* Data shown
↓↓↓
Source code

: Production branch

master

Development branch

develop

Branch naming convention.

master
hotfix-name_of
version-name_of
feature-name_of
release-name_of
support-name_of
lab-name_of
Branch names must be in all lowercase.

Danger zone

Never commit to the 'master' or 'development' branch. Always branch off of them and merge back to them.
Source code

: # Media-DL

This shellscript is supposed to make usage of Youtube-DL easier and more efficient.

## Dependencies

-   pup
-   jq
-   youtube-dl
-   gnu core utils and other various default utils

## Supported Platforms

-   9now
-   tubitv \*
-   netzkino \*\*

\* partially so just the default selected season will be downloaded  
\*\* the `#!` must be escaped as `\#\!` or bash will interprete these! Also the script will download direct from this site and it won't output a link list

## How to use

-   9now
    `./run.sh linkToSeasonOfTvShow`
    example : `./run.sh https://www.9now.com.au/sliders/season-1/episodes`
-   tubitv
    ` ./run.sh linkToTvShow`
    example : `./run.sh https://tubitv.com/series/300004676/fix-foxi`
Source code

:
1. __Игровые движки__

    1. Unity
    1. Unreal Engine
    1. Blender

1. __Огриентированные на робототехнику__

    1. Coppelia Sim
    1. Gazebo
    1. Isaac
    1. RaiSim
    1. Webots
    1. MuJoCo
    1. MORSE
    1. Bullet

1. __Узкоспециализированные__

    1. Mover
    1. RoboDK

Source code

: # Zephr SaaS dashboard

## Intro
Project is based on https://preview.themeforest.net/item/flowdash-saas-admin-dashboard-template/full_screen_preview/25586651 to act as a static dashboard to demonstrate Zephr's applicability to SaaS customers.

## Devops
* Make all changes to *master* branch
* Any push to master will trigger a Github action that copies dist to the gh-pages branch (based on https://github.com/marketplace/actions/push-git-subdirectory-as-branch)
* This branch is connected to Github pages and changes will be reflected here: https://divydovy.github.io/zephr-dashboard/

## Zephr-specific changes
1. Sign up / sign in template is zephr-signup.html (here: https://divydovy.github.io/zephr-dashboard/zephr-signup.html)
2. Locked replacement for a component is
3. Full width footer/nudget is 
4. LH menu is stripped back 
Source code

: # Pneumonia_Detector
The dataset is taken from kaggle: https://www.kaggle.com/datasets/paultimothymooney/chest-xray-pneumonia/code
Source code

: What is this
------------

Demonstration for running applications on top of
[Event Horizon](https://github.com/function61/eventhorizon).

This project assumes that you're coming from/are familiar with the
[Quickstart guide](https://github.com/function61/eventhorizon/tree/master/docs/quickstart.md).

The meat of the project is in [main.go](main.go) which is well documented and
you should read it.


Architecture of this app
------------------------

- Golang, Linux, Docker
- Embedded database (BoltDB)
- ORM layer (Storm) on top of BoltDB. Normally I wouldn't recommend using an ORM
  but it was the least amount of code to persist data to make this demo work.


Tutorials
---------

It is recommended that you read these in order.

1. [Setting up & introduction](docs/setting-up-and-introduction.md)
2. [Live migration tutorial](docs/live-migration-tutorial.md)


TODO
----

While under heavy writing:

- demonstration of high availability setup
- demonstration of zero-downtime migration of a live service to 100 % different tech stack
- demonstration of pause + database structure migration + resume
↑↑↑
↓↓↓
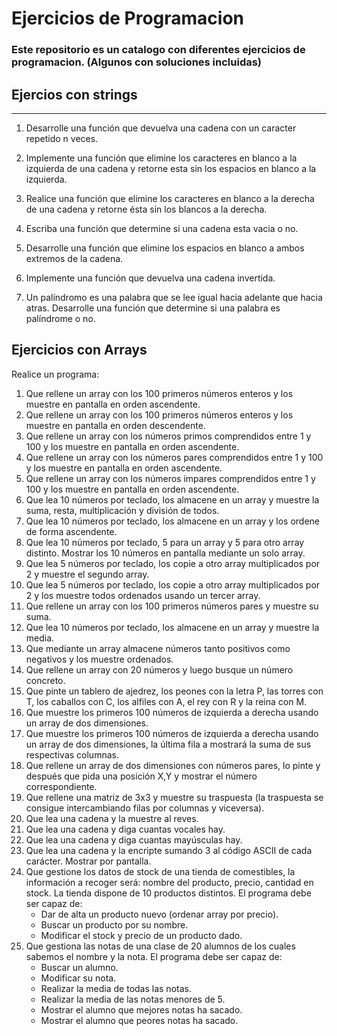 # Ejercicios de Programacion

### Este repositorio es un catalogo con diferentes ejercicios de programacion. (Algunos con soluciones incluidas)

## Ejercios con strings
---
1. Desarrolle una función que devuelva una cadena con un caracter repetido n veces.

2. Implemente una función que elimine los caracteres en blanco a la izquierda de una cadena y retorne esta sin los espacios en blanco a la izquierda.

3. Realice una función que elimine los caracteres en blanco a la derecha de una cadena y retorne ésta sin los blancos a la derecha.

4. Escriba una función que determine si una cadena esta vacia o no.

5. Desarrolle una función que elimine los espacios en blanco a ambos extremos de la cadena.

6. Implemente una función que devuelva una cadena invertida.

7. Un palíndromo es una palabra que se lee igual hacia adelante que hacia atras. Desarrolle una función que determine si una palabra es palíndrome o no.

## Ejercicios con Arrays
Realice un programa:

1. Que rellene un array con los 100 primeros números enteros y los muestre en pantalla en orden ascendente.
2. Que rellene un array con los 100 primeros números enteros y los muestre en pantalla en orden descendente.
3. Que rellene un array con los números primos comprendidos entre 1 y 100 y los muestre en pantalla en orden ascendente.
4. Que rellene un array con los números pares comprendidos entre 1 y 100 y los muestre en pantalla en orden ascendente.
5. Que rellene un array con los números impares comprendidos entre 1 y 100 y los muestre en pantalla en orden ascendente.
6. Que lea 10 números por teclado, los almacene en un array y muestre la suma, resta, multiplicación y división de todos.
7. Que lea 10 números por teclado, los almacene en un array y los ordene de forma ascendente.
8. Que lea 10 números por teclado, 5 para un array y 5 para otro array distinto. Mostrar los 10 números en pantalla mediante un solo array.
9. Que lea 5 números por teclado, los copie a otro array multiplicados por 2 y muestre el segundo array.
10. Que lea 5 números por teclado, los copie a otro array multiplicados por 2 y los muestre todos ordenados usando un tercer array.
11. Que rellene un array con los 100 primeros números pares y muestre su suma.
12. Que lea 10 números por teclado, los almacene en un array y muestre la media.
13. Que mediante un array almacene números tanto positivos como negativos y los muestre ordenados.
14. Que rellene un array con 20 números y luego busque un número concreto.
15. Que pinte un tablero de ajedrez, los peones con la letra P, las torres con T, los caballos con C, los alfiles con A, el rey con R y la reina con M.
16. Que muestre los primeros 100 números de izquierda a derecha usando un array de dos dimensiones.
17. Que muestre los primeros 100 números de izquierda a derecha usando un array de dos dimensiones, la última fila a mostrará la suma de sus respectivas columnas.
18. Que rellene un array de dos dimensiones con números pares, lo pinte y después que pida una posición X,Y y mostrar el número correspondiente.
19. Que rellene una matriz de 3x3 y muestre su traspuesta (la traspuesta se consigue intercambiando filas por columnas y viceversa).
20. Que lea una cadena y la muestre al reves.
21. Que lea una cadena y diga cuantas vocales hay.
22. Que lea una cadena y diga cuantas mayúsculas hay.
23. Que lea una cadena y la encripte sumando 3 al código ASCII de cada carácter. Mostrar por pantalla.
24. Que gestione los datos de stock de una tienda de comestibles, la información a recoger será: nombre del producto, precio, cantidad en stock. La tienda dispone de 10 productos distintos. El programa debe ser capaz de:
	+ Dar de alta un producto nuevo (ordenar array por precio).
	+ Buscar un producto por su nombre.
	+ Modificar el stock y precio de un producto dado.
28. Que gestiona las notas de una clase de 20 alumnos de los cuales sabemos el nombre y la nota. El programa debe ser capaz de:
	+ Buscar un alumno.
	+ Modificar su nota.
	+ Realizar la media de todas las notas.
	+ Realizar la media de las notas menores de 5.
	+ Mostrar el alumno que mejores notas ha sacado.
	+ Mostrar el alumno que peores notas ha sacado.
↑↑↑
↓↓↓
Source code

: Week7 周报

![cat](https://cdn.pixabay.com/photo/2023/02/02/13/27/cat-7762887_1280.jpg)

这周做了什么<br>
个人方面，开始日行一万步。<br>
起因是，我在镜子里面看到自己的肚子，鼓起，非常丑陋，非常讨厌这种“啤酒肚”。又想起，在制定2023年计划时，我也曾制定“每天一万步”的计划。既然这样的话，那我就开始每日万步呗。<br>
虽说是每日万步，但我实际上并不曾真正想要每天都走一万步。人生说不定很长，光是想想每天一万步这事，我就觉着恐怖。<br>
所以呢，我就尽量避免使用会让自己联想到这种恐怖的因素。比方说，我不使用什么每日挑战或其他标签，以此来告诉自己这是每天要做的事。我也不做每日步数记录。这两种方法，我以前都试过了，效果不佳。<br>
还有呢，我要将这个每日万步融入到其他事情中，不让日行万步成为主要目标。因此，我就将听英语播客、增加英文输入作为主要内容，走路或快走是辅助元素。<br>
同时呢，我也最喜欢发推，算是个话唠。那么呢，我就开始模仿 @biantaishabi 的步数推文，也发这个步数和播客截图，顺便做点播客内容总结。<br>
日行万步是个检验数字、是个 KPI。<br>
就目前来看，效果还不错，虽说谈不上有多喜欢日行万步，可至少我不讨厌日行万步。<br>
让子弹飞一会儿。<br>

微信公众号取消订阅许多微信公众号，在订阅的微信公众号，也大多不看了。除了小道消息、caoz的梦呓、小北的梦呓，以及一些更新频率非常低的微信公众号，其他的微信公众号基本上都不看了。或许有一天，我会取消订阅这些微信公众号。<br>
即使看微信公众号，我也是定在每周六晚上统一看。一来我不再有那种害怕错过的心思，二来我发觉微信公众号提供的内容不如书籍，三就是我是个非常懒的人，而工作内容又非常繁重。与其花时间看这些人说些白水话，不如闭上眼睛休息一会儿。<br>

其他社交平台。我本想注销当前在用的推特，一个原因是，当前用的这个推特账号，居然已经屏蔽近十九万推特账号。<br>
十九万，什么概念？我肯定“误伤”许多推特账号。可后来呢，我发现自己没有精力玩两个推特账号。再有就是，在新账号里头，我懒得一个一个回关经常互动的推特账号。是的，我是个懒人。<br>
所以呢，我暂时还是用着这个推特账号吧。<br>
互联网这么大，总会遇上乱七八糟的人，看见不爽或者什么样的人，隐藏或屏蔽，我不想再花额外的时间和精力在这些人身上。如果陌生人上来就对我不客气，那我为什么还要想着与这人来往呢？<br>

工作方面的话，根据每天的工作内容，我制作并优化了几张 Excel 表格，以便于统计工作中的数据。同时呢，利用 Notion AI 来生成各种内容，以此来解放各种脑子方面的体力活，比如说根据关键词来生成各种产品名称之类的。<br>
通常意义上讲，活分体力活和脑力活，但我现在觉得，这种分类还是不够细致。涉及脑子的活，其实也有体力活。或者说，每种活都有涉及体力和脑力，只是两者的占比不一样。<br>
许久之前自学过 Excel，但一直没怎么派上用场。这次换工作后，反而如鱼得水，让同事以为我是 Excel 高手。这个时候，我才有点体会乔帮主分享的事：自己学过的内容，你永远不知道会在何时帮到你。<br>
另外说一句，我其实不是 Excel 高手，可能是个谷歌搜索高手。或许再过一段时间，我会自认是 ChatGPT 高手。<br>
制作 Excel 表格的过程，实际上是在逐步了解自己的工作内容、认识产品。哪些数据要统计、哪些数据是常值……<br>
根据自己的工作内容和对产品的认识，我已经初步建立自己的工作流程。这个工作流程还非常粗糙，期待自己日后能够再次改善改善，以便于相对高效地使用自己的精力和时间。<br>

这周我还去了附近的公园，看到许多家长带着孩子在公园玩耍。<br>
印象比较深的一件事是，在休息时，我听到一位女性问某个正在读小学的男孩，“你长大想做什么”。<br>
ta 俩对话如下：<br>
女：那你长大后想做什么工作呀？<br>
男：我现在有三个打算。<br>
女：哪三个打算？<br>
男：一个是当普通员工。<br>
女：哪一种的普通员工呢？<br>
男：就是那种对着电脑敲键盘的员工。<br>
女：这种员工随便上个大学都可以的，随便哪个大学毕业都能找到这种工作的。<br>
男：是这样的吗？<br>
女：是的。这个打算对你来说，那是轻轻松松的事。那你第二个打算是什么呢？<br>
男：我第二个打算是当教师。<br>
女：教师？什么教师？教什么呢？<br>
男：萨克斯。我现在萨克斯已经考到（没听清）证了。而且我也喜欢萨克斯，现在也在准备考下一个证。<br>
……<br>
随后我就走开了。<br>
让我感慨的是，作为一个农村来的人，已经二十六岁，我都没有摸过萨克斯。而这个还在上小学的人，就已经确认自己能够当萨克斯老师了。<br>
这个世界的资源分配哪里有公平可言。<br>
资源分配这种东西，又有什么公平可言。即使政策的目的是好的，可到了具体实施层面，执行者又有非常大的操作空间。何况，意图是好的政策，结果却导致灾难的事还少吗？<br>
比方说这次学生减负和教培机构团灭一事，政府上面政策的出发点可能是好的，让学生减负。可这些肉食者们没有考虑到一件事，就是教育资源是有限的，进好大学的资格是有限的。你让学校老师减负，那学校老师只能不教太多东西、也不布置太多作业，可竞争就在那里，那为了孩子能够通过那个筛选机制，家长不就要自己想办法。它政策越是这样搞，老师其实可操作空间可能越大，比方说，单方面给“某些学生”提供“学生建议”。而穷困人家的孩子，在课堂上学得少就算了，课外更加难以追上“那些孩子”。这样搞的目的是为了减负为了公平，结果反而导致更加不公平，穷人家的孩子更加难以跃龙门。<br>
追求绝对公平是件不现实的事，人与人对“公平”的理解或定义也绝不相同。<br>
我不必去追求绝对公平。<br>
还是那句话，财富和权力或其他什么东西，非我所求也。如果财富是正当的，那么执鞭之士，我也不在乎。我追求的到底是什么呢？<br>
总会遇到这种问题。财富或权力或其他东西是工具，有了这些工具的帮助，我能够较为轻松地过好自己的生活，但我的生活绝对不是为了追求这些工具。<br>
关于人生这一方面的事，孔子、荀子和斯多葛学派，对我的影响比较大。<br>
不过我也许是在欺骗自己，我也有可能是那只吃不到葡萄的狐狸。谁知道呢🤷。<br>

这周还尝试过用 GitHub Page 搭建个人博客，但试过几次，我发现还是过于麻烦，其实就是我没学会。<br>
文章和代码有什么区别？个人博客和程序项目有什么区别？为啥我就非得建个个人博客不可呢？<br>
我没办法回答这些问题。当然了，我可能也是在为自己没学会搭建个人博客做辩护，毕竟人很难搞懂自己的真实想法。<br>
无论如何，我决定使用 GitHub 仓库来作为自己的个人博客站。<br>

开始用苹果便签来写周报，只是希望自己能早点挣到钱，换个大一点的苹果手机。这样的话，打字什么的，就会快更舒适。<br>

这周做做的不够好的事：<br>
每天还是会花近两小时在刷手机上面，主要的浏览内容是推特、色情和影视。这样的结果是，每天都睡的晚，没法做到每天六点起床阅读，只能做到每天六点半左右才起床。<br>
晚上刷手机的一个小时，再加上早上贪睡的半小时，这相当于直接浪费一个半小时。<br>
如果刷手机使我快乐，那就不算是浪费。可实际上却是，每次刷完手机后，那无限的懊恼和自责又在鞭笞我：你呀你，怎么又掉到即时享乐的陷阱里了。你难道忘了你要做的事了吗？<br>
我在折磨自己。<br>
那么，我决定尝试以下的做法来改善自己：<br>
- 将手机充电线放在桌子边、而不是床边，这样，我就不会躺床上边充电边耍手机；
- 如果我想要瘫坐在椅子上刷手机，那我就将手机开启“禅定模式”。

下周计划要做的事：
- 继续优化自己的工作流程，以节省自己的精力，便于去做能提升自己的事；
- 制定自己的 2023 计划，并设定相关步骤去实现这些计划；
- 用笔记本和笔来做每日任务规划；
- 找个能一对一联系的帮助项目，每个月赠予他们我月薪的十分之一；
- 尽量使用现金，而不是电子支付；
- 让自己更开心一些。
↑↑↑
* Task
Give again, word for word, every line of the listing above from the one with "reflected here: https://divydovy.github.io/zephr-dashboard/" to the one with "3. Full width footer/nudget is", both inclusive, and nothing beyond them.

* Finished task
* This branch is connected to Github pages and changes will be reflected here: https://divydovy.github.io/zephr-dashboard/

## Zephr-specific changes
1. Sign up / sign in template is zephr-signup.html (here: https://divydovy.github.io/zephr-dashboard/zephr-signup.html)
2. Locked replacement for a component is
3. Full width footer/nudget is 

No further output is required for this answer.